Deuteronomy 26:1 – 29:8

Sometimes it seems that the fast-approaching High Holy Days come way too early. The waning days of summer are still warm and inviting, kids are just starting back to school, gardens still need tending and harvesting—who has time to focus on repentance and Judgment Day when our days here on earth are so full of life and activity? Who can engage wholeheartedly in an introspective process of soul-searching when everything around us lures us towards outward, life-affirming exuberance? It’s as if the Universe conspires to make it nearly impossible for us to be really present to the depth of inner work that the High Holy Days demand of us.

This week’s Torah portion brings this dichotomy into sharp focus. The text includes a series of blessings and curses, of great light and great shadow. Blessings and light will come if we engage in the spiritual work that God places before us; curses and darkness will befall us if we collapse into an unconscious way of life. However, despite this highly contrasted picture, a verse in the middle of the portion opens it up for a more nuanced interpretation:

If you listen—listen—to the voice of the Eternal One your God…. (Deut. 28:1)

Our rabbis teach us that when a word is repeated in Torah, its meaning holds special significance. A writer in Midrash responds to this doubling of the word “listen” by stating, “Happy is the one whose listenings are to Me…” (Devarim Rabbah 7:2). In truth, God never stops speaking; it is we who are unprepared, unavailable, to receive and listen to the “voice of the Eternal.” We delineate times when we are to be “spiritual,” and we habitually go unconscious outside of these designated times. Our “listening” tends to happen only during what we define as “holy times.” And it is true that we perk up our ears at these intentional times of listening. Yet there is another type of listening to which we can learn to attune ourselves: the listening that reaches us during our most mundane moments. The Chasidic Rabbi Yehuda Leib taught that “everything… was created by God’s utterance and has the power of divine speech hidden within it. This is the hidden light that we are told to find.”

God is talking to us at our end-of-summer barbecues, in the midst of the busy-ness of our lives, in every moment, in every conversation, through every emotion and every person. God is talking to us in those bright, late-summer days as we are basking in the blessings of our life, when it is so easy to go unconscious. God is calling us, time and again, to remember who we truly are: holy beings, the very expression of Divine Light itself; to remember, as well, that every moment is an expression of that Divine Light.

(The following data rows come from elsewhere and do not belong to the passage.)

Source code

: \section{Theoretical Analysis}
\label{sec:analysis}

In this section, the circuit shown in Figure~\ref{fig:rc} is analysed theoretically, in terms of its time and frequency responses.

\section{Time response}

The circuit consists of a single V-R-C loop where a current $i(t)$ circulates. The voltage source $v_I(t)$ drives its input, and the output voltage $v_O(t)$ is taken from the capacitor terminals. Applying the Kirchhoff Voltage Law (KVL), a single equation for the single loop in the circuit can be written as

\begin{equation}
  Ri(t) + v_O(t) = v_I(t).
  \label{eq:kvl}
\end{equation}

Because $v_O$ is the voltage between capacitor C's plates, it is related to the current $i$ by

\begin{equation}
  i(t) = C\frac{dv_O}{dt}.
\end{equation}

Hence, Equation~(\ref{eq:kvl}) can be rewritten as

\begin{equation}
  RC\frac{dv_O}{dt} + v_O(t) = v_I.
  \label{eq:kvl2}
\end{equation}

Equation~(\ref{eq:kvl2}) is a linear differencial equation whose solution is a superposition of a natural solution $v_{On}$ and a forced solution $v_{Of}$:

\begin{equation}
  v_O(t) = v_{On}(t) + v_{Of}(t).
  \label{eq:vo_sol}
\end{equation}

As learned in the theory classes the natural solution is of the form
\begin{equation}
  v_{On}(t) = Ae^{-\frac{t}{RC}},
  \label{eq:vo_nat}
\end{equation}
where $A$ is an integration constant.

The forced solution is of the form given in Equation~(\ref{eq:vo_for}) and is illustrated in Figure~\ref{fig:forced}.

And so, maybe the fact that the High Holy Days sometimes come so early, when we are so busy with barbecues and back-to-school shopping, offers us an opportunity to explore the ways we tend to separate the holy from the mundane and to reclaim the holiness of every ordinary moment in our life. Perhaps our inner inventory in preparation for the High Holy Days could start with making a list of all our blessings, and progress to becoming more attentive listeners to the Divine Presence, to God’s voice as we partake of all the ordinary offerings of the season. When we become available to hear the voice of God permeating those ordinary moments, we truly open ourselves up to live a transformative extra-ordinary life. What better resolution could we make for the coming New Year?!